Mosely v. King Hardware Co.

Wade, C. J.

1. There was no abuse of discretion on the part of the trial judge in denying the motion to set aside the judgment and reinstate the ease, on the ground that the judgment was rendered in the absence of the defendant and her attorney. The evidence was amply sufficient to support a finding that the defendant was lacking in diligence.
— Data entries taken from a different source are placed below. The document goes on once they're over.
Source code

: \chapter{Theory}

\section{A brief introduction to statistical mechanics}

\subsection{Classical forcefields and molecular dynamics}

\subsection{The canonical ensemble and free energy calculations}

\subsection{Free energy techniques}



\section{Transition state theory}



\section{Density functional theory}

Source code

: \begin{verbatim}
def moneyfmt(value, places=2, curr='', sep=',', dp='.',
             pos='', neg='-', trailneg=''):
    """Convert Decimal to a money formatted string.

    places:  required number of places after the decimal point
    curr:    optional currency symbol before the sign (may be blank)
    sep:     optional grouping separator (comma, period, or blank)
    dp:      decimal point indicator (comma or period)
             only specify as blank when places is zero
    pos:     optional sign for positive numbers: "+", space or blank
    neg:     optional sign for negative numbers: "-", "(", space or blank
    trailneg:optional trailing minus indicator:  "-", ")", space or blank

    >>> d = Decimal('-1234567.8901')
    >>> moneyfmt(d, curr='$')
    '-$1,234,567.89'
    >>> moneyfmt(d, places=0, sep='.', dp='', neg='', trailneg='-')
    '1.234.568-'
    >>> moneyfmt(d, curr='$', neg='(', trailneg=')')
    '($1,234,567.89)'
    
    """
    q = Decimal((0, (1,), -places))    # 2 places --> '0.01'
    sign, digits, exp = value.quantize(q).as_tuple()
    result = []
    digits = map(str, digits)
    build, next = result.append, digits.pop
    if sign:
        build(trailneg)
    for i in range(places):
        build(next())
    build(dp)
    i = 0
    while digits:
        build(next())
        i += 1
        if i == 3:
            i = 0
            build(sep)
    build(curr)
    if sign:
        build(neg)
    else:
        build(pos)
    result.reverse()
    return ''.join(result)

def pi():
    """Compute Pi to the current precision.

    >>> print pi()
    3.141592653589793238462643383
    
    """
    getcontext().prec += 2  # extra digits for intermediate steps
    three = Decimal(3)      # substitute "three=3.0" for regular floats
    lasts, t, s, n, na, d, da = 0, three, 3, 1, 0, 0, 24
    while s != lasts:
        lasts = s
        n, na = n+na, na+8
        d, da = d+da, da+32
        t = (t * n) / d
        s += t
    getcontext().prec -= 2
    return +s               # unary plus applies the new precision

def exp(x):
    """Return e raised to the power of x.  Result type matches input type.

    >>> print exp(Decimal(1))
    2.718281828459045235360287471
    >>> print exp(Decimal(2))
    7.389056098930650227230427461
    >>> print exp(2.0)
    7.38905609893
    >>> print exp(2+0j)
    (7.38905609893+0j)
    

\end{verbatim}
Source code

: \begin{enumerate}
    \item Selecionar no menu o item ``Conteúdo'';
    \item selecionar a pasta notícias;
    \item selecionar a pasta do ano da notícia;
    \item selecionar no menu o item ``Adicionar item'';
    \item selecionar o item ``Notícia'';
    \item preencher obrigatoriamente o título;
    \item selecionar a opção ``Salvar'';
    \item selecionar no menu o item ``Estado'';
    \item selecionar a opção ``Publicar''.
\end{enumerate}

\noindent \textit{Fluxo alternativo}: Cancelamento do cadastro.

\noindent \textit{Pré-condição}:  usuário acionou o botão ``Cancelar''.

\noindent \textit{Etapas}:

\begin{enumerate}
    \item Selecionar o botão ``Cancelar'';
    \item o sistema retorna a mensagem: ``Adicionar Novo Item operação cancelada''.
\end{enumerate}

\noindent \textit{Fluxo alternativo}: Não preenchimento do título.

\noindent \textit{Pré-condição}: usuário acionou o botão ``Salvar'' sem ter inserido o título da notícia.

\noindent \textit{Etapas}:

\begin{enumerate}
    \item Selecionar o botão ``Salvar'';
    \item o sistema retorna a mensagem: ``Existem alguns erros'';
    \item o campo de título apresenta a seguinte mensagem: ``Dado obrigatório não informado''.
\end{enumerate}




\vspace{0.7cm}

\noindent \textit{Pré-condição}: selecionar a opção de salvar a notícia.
2. The objection that no declaration in attachment was filed is without merit. There was attached to the original attachment in this case a complete itemized statement of the account sued upon, as well as a copy of the contract of sale covering the various items enumerated. The trial judge not only directed the attention of movant’s counsel to this fact at the time of the trial, but. also referred him to the following rule of the municipal court of Atlanta: “The law relating to declarations in attachment shall be deemed to have been complied with when the plaintiff in attachment shall have filed with the clerk of this court, at the first term, an itemized statement of the account, if it be based on an account, or a copy of the note, if based on a note, or a1 written statement of an action for damages, if based on a claim for damages.”

3. The attachment was made returnable to the May “A” term of the municipal court, and the defendant was notified that it was the intention of plaintiff to ask for a general judgment, and the record shows that service was effected within the proper time, and the defendant filed an answer and. a counterclaim before that term, without raising any objection as to the term to which the attachment was made returnable. Held, that the defendant was estopped from attacking the judgment on the ground that the case was improperly made returnable to that term.

4. Other grounds of the motion to set aside the judgment are either without any substantial merit or are not argued in the brief of counsel for the plaintiff in error. The judge of the superior court did not err in overruling the certiorari.

Judgment affirmed.

George and Lulce, JJ., concur.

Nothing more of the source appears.